Authors: Alhussein Fawzi,Omar Fawzi,Pascal Frossard
ArXiv: 1502.02590
Document:
PDF
DOI
Abstract URL: http://arxiv.org/abs/1502.02590v4
The goal of this paper is to analyze an intriguing phenomenon recently
discovered in deep networks, namely their instability to adversarial
perturbations (Szegedy et. al., 2014). We provide a theoretical framework for
analyzing the robustness of classifiers to adversarial perturbations, and show
fundamental upper bounds on the robustness of classifiers. Specifically, we
establish a general upper bound on the robustness of classifiers to adversarial
perturbations, and then illustrate the obtained upper bound on the families of
linear and quadratic classifiers. In both cases, our upper bound depends on a
distinguishability measure that captures the notion of difficulty of the
classification task. Our results for both classes imply that in tasks involving
small distinguishability, no classifier in the considered set will be robust to
adversarial perturbations, even if a good accuracy is achieved. Our theoretical
framework moreover suggests that the phenomenon of adversarial instability is
due to the low flexibility of classifiers, compared to the difficulty of the
classification task (captured by the distinguishability).
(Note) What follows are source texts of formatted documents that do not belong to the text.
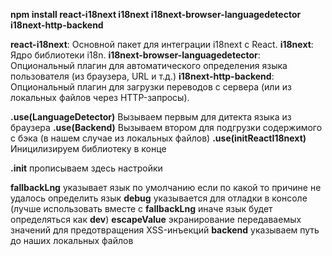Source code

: 
**npm install react-i18next i18next i18next-browser-languagedetector i18next-http-backend**

**react-i18next**: Основной пакет для интеграции i18next с React.
**i18next**: Ядро библиотеки i18n.
**i18next-browser-languagedetector**: Опциональный плагин для автоматического определения языка пользователя (из браузера, URL и т.д.)
**i18next-http-backend**: Опциональный плагин для загрузки переводов с сервера (или из локальных файлов через HTTP-запросы).

**.use(LanguageDetector)** Вызываем первым для дитекта языка из браузера
**.use(Backend)** Вызываем втором для подгрузки содержимого с бэка (в нашем случае из локальных файлов)
**.use(initReactI18next)** Иницилизируем библиотеку в конце

**.init** прописываем здесь настройки

**fallbackLng** указывает язык по умолчанию если по какой то причине не удалось определить язык
**debug** указывается для отладки в консоле (лучше использовать вместе с **fallbackLng** иначе язык будет определяться как **dev**)
**escapeValue** экранирование передаваемых значений для предотвращения XSS-инъекций
**backend** указываем путь до наших локальных файлов
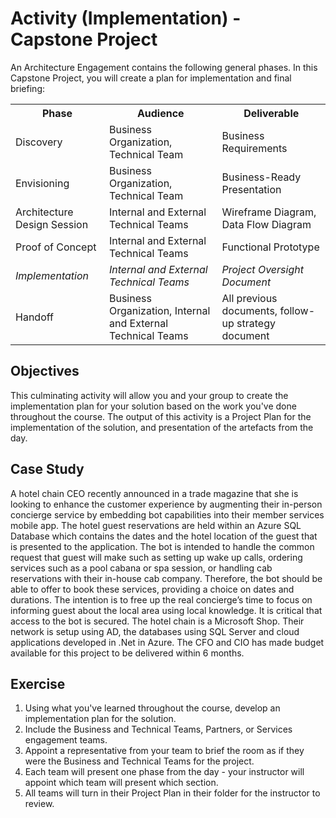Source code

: # Activity (Implementation) - Capstone Project

An Architecture Engagement contains the following general phases. In this Capstone Project, you will create a plan for implementation and final briefing: 

 <table style="width:100%">
  <tr>
    <th><b>Phase</b></th>
    <th><b>Audience</b></th>
    <th><b>Deliverable</b></th>
  </tr>
  <tr>
    <td>Discovery</td>
    <td>Business Organization, Technical Team</td>
    <td>Business Requirements</td>
  </tr>
  <tr>
    <td>Envisioning</td>
    <td>Business Organization, Technical Team</td>
    <td>Business-Ready Presentation</td>
  </tr>
  <tr>
    <td>Architecture Design Session</td>
    <td>Internal and External Technical Teams</td>
    <td>Wireframe Diagram, Data Flow Diagram</td>
  </tr>
  <tr>
    <td>Proof of Concept</td>
    <td>Internal and External Technical Teams</td>
    <td>Functional Prototype</td>
  </tr>
  <tr>
    <td><i>Implementation<i></td>
    <td><i>Internal and External Technical Teams</i></td>
    <td><i>Project Oversight Document</i></td>
  </tr>
  <tr>
    <td>Handoff</td>
    <td>Business Organization, Internal and External Technical Teams</td>
    <td>All previous documents, follow-up strategy document</td>
  </tr>
</table> 

## Objectives

This culminating activity will allow you and your group to create the implementation plan for your solution based on the work you've done throughout the course. The output of this activity is a Project Plan for the implementation of the solution, and presentation of the artefacts from the day.  

## Case Study

A hotel chain CEO recently announced in a trade magazine that she is looking to enhance the customer experience by augmenting their in-person concierge service by embedding bot capabilities into their member services mobile app. The hotel guest reservations are held within an Azure SQL Database which contains the dates and the hotel location of the guest that is presented to the application. The bot is intended to handle the common request that guest will make such as setting up wake up calls, ordering services such as a pool cabana or spa session, or handling cab reservations with their in-house cab company. Therefore, the bot should be able to offer to book these services, providing a choice on dates and durations. The intention is to free up the real concierge’s time to focus on informing guest about the local area using local knowledge. It is critical that access to the bot is secured. The hotel chain is a Microsoft Shop. Their network is setup using AD, the databases using SQL Server and cloud applications developed in .Net in Azure. The CFO and CIO has made budget available for this project to be delivered within 6 months.

## Exercise

<ol>
<li>Using what you've learned throughout the course, develop an implementation plan for the solution.</li> 
<li>Include the Business and Technical Teams, Partners, or Services engagement teams.</li> 
<li>Appoint a representative from your team to brief the room as if they were the Business and Technical Teams for the project.</li>
<li>Each team will present one phase from the day - your instructor will appoint which team will present which section.</li>
<li>All teams will turn in their Project Plan in their folder for the instructor to review.</li>
</ol>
Moreover, we show the
existence of a clear distinction between the robustness of a classifier to
random noise and its robustness to adversarial perturbations. Specifically, the
former is shown to be larger than the latter by a factor that is proportional
to \sqrt{d} (with d being the signal dimension) for linear classifiers. This
result gives a theoretical explanation for the discrepancy between the two
robustness properties in high dimensional problems, which was empirically
observed in the context of neural networks. To the best of our knowledge, our
results provide the first theoretical work that addresses the phenomenon of
adversarial instability recently observed for deep networks. Our analysis is
complemented by experimental results on controlled and real-world data.